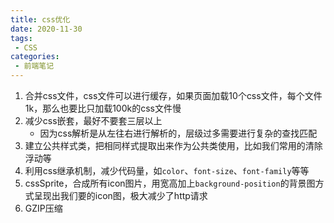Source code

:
 ```yaml
---
title: css优化
date: 2020-11-30
tags:
 - CSS
categories:
 - 前端笔记
---
```


1. 合并css文件，css文件可以进行缓存，如果页面加载10个css文件，每个文件1k，那么也要比只加载100k的css文件慢
2. 减少css嵌套，最好不要套三层以上
   * 因为css解析是从左往右进行解析的，层级过多需要进行复杂的查找匹配
3. 建立公共样式类，把相同样式提取出来作为公共类使用，比如我们常用的清除浮动等
4. 利用css继承机制，减少代码量，如`color`、`font-size`、`font-family`等等
5. cssSprite，合成所有icon图片，用宽高加上`background-position`的背景图方式呈现出我们要的icon图，极大减少了http请求
6. GZIP压缩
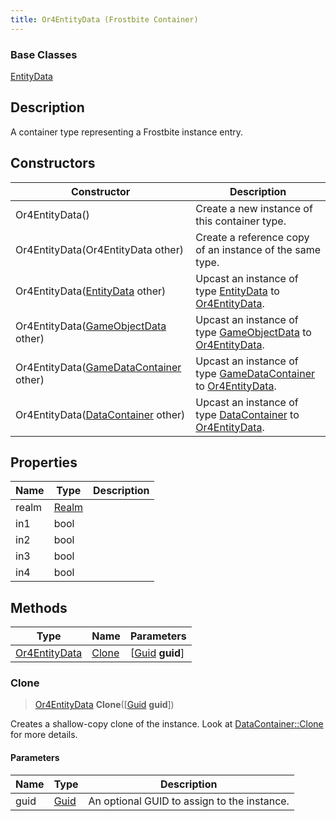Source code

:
 ```yaml
---
title: Or4EntityData (Frostbite Container)
---
```

### Base Classes

[EntityData](EntityData)

## Description

A container type representing a Frostbite instance entry.

## Constructors

| Constructor                                                              | Description                                                                                                       |
| ------------------------------------------------------------------------ | ----------------------------------------------------------------------------------------------------------------- |
| Or4EntityData()                                                          | Create a new instance of this container type.                                                                     |
| Or4EntityData(Or4EntityData other)                                       | Create a reference copy of an instance of the same type.                                                          |
| Or4EntityData([EntityData](EntityData) other)                            | Upcast an instance of type [EntityData](EntityData) to [Or4EntityData](Or4EntityData).                            |
| Or4EntityData([GameObjectData](GameObjectData) other)                    | Upcast an instance of type [GameObjectData](GameObjectData) to [Or4EntityData](Or4EntityData).                    |
| Or4EntityData([GameDataContainer](GameDataContainer) other)              | Upcast an instance of type [GameDataContainer](GameDataContainer) to [Or4EntityData](Or4EntityData).              |
| Or4EntityData([DataContainer](/vext/ref/cls/shr/datacontainer) other) | Upcast an instance of type [DataContainer](/vext/ref/cls/shr/datacontainer) to [Or4EntityData](Or4EntityData). |

## Properties

| Name  | Type           | Description |
| ----- | -------------- | ----------- |
| realm | [Realm](Realm) |             |
| in1   | bool           |             |
| in2   | bool           |             |
| in3   | bool           |             |
| in4   | bool           |             |

## Methods

| Type                           | Name            | Parameters                                     |
| ------------------------------ | --------------- | ---------------------------------------------- |
| [Or4EntityData](Or4EntityData) | [Clone](#clone) | \[[Guid](/vext/ref/cls/shr/guid) **guid**\] |

### Clone

> [Or4EntityData](Or4EntityData) **Clone**(\[[Guid](/vext/ref/cls/shr/guid) **guid**\])

Creates a shallow-copy clone of the instance. Look at [DataContainer::Clone](/vext/ref/cls/shr/datacontainer#clone) for more details.

#### Parameters

| Name | Type         | Description                                 |
| ---- | ------------ | ------------------------------------------- |
| guid | [Guid](Guid) | An optional GUID to assign to the instance. |
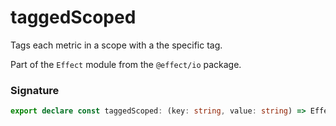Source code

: # taggedScoped

Tags each metric in a scope with a the specific tag.

Part of the `Effect` module from the `@effect/io` package.

### Signature

```typescript
export declare const taggedScoped: (key: string, value: string) => Effect<Scope.Scope, never, void>
```

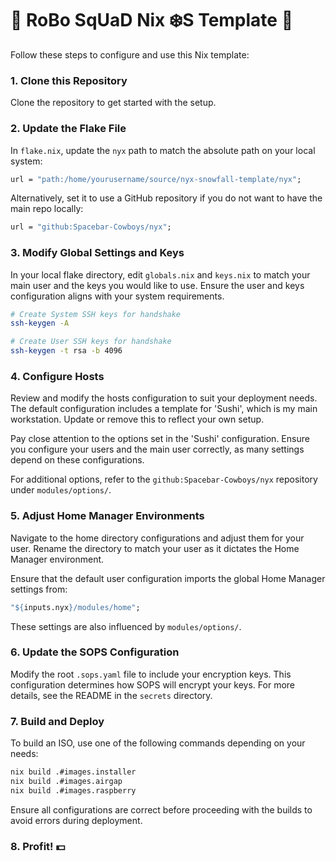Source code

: # 🤖 RoBo SqUaD Nix ❄️S Template 🤖
Follow these steps to configure and use this Nix template:

### 1. Clone this Repository
Clone the repository to get started with the setup.

### 2. Update the Flake File
In `flake.nix`, update the `nyx` path to match the absolute path on your local system:
```nix
url = "path:/home/yourusername/source/nyx-snowfall-template/nyx";
```
Alternatively, set it to use a GitHub repository if you do not want to have the main repo locally:
```nix
url = "github:Spacebar-Cowboys/nyx";
```

### 3. Modify Global Settings and Keys
In your local flake directory, edit `globals.nix` and `keys.nix` to match your main user and the keys you would like to use. Ensure the user and keys configuration aligns with your system requirements.
```bash
# Create System SSH keys for handshake
ssh-keygen -A 
```
```bash
# Create User SSH keys for handshake
ssh-keygen -t rsa -b 4096
```
### 4. Configure Hosts
Review and modify the hosts configuration to suit your deployment needs. The default configuration includes a template for 'Sushi', which is my main workstation. Update or remove this to reflect your own setup.

Pay close attention to the options set in the 'Sushi' configuration. Ensure you configure your users and the main user correctly, as many settings depend on these configurations.

For additional options, refer to the `github:Spacebar-Cowboys/nyx` repository under `modules/options/`.

### 5. Adjust Home Manager Environments
Navigate to the home directory configurations and adjust them for your user. Rename the directory to match your user as it dictates the Home Manager environment.

Ensure that the default user configuration imports the global Home Manager settings from:
```nix
"${inputs.nyx}/modules/home";
```
These settings are also influenced by `modules/options/`.

### 6. Update the SOPS Configuration
Modify the root `.sops.yaml` file to include your encryption keys. This configuration determines how SOPS will encrypt your keys. For more details, see the README in the `secrets` directory.

### 7. Build and Deploy
To build an ISO, use one of the following commands depending on your needs:
```bash
nix build .#images.installer
nix build .#images.airgap
nix build .#images.raspberry
```

Ensure all configurations are correct before proceeding with the builds to avoid errors during deployment.

### 8. Profit! 💵
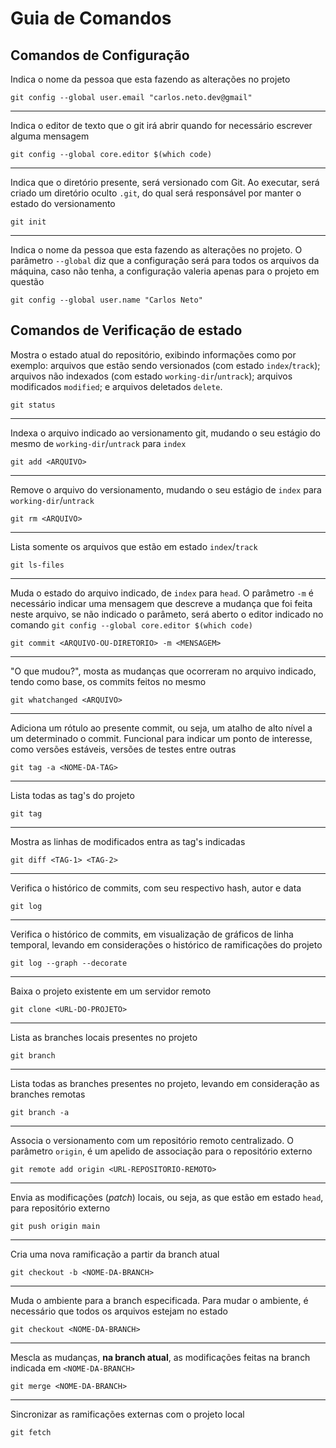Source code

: # Guia de Comandos

## Comandos de Configuração 

Indica o nome da pessoa que esta fazendo as alterações no projeto

```console
git config --global user.email "carlos.neto.dev@gmail" 
```

---

Indica o editor de texto que o git irá abrir quando for necessário escrever alguma mensagem  

```console
git config --global core.editor $(which code)
```

---

Indica que o diretório presente, será versionado com Git. Ao executar, será criado um diretório oculto `.git`, do qual será responsável por manter o estado do versionamento

```console
git init                                                
```

---

Indica o nome da pessoa que esta fazendo as alterações no projeto. O parâmetro `--global` diz que a configuração será para todos os arquivos da máquina, caso não tenha, a configuração valeria apenas para o projeto em questão 

```console
git config --global user.name "Carlos Neto"             
```

## Comandos de Verificação de estado 


Mostra o estado atual do repositório, exibindo informações como por exemplo: arquivos que estão sendo versionados (com estado `index`/`track`); arquivos não indexados (com estado `working-dir`/`untrack`); arquivos modificados `modified`; e arquivos deletados `delete`.

```console
git status	                                            
```

---

Indexa o arquivo indicado ao versionamento git, mudando o seu estágio do mesmo de `working-dir`/`untrack` para `index`

```console
git add <ARQUIVO>       	                            
```

---

Remove o arquivo do versionamento, mudando o seu estágio de `index` para `working-dir`/`untrack`

```console
git rm <ARQUIVO>                                        
```

---

Lista somente os arquivos que estão em estado `index`/`track`

```console
git ls-files	                                        
```

---

Muda o estado do arquivo indicado, de `index` para `head`. O parâmetro `-m` é necessário indicar uma mensagem que descreve a mudança que foi feita neste arquivo, se não indicado o parâmeto, será aberto o editor indicado no comando `git config --global core.editor $(which code)`

```console
git commit <ARQUIVO-OU-DIRETORIO> -m <MENSAGEM>         
```

---

"O que mudou?", mosta as mudanças que ocorreram no arquivo indicado, tendo como base, os commits feitos no mesmo

```console
git whatchanged <ARQUIVO>	                            
```

---

Adiciona um rótulo ao presente commit, ou seja, um atalho de alto nível a um determinado o commit. Funcional para indicar um ponto de interesse, como versões estáveis, versões de testes entre outras  

```console
git tag -a <NOME-DA-TAG>                                
```

---

Lista todas as tag's do projeto

```console
git tag		                                            
```

---

Mostra as linhas de modificados entra as tag's indicadas

```console
git diff <TAG-1> <TAG-2>                                
```

---

Verifica o histórico de commits, com seu respectivo hash, autor e data   

```console
git log                                                 
```

---

Verifica o histórico de commits, em visualização de gráficos de linha temporal, levando em considerações o histórico de ramificações do projeto 

```console
git log --graph --decorate                              
```

---

Baixa o projeto existente em um servidor remoto

```console
git clone <URL-DO-PROJETO>                              
```

---

Lista as branches locais presentes no projeto

```console
git branch                                              
```

---

Lista todas as branches presentes no projeto, levando em consideração as branches remotas

```console
git branch -a                                           
```

---

Associa o versionamento com um repositório remoto centralizado. O parâmetro `origin`, é um apelido de associação para o repositório externo

```console
git remote add origin <URL-REPOSITORIO-REMOTO>          
```

---

Envia as modificações (*patch*) locais, ou seja, as que estão em estado `head`, para repositório externo

```console
git push origin main                                    
```

---

Cria uma nova ramificação a partir da branch atual

```console
git checkout -b <NOME-DA-BRANCH>                        
```

---

Muda o ambiente para a branch especificada. Para mudar o ambiente, é necessário que todos os arquivos estejam no estado 

```console
git checkout <NOME-DA-BRANCH>                           
```

---

Mescla as mudanças, **na branch atual**, as modificações feitas na branch indicada em `<NOME-DA-BRANCH>`

```console
git merge <NOME-DA-BRANCH>                              
```

---

Sincronizar as ramificações externas com o projeto local

```console
git fetch                                               
```
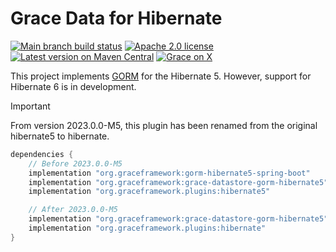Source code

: # Grace Data for Hibernate

[![Main branch build status](https://github.com/graceframework/grace-data-hibernate/workflows/Grace%20CI/badge.svg?style=flat)](https://github.com/graceframework/grace-data-hibernate/actions?query=workflow%3A%Grace+CI%22)
[![Apache 2.0 license](https://img.shields.io/badge/License-APACHE%202.0-green.svg?logo=APACHE&style=flat)](https://opensource.org/licenses/Apache-2.0)
[![Latest version on Maven Central](https://img.shields.io/maven-central/v/org.graceframework.plugins/hibernate.svg?label=Maven%20Central&logo=apache-maven&style=flat)](https://search.maven.org/search?q=g:org.graceframework.plugins)
[![Grace on X](https://img.shields.io/twitter/follow/graceframework?style=social)](https://twitter.com/graceframework)

This project implements [GORM](https://github.com/graceframework/grace-data) for the Hibernate 5. However, support for Hibernate 6 is in development. 

> [!IMPORTANT]
> From version 2023.0.0-M5, this plugin has been renamed from the original hibernate5 to hibernate.


```gradle
dependencies {
    // Before 2023.0.0-M5
    implementation "org.graceframework:gorm-hibernate5-spring-boot"
    implementation "org.graceframework:grace-datastore-gorm-hibernate5"
    implementation "org.graceframework.plugins:hibernate5"

    // After 2023.0.0-M5
    implementation "org.graceframework:grace-datastore-gorm-hibernate5"
    implementation "org.graceframework.plugins:hibernate"
}
```
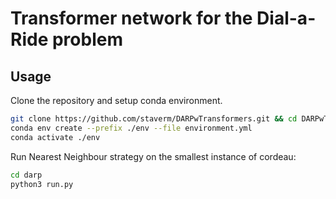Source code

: # Transformer network for the Dial-a-Ride problem

## Usage

Clone the repository and setup conda environment.
```bash
git clone https://github.com/staverm/DARPwTransformers.git && cd DARPwTransformers
conda env create --prefix ./env --file environment.yml
conda activate ./env
```

Run Nearest Neighbour strategy on the smallest instance of cordeau:
```bash
cd darp
python3 run.py
```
********
Task statement –
How many of the lines above hold the word "modificações"? Give only that number.

Solution –
2